问题
I have the following data frames in R:
Id Class
@a 64
@b 7
@c 98
And the second data frame:
SOURCE TARGET
@d @b
@c @a
This is describes the nodes and the edges in a social network. The users (all with @ in front) belong to a specific community and the number is listed in column class. To analyse the connections between the columns I want to merge this data frames and create a new data frame looking like this:
SOURCE TARGET SOURCE.Class TARGET.Class
@a @i 56 2
@f @k 90 49
When I try merge()
R stop responding and I need to terminate R. The data frames constitute 20000 (node file) and 30000 (edge file) rows.
Then I want to know how many records in a given source class have the same target class and percentage of connections between classes.
I will be so happy if someone could help me since I'm very new to R.
EDIT:
I think I manage to create the columns by this code using match()
instead of merge()
(rt_node contain the columns "id", "class" and rt_node contain the columns "source","target"):
#match source in rt_edges with id in rt_node
match(rt_edges$Source,rt_nodes$id)
#match target in rt_edges with id in rt_node
match(rt_edges$Target,rt_nodes$id)
#create source_class
rt_nodes$modularity_class[match(rt_edges$Source,rt_nodes$id)]
rt_edges$Source_Class=rt_nodes$modularity_class[match(rt_edges$Source,rt_nodes$id)]
#create target_class
rt_nodes$modularity_class[match(rt_edges$Target,rt_nodes$id)]
rt_edges$Target_Class=rt_nodes$modularity_class[match(rt_edges$Target,rt_nodes$id)]
Now I just need to figure out how I can find the percentage of connections in each class and the percentage of connections with other classes. Any tips on how to do that?
回答1:
Question 1: Merge
This requires two separate join operations: An initial join of rt_edges
with rt_nodes
on Target
and a subsequent join of the intermediate result with rt_nodes
on Source
. In addition, all rows of rt_edges
should appear in the result.
The approach below uses data.table
. (I've adopted the naming of variables and columns the OP has used in the edited code of his Q but note that this is inconsistent to the sample data given by the OP.)
Reading data
library(data.table)
rt_nodes <- fread(
"id Class
@a 64
@b 7
@c 98
@d 23
@f 59")
rt_edges <-fread(
"Source Target
@d @b
@c @a
@a @e")
Note that additional rows have been added to the sample data provided by the OP to demonstrate the effect of
- a node (
@f
) not involved in an edge and - an edge (
@a -> @e
) where one id is missing fromrt_nodes
.
Twofold join
By default, joins in data.table
are right joins. Therefore, rt_edges
appears on the right side.
result <- rt_nodes[rt_nodes[rt_edges, on = c(id = "Target")], on = c(id = "Source")]
# rename columns
setnames(result, c("Source", "Source.Class", "Target", "Target.Class"))
result
# Source Source.Class Target Target.Class
#1: @d 23 @b 7
#2: @c 98 @a 64
#3: @a 64 @e NA
All three edges appear in the result. The NA
indicates that @e
is missing from rt_nodes
.
Question 2
The OP has included a second question (and has also created a new post in the meantime)

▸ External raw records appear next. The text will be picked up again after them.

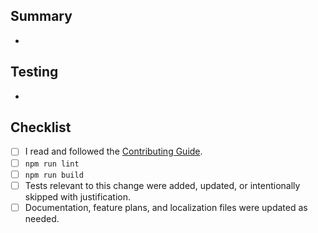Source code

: ## Summary
- 

## Testing
- 

## Checklist
- [ ] I read and followed the [Contributing Guide](../CONTRIBUTING.md).
- [ ] `npm run lint`
- [ ] `npm run build`
- [ ] Tests relevant to this change were added, updated, or intentionally skipped with justification.
- [ ] Documentation, feature plans, and localization files were updated as needed.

Then I want to know how many records in a given source class have the same target class and percentage of connections between classes.
result[, .(.N, share_of_occurrence_in_Target.Class = sum(Source.Class == Target.Class)/.N),
by = Source.Class]
# Source.Class N share_of_occurrence_in_Target.Classs
#1: 23 1 0
#2: 98 1 0
#3: 64 1 NA
The counts are 1 and the shares are 0 here because the sample data don't include enough cases of matching classes. However, the code has been verified to work with the data provided in the other post of the OP.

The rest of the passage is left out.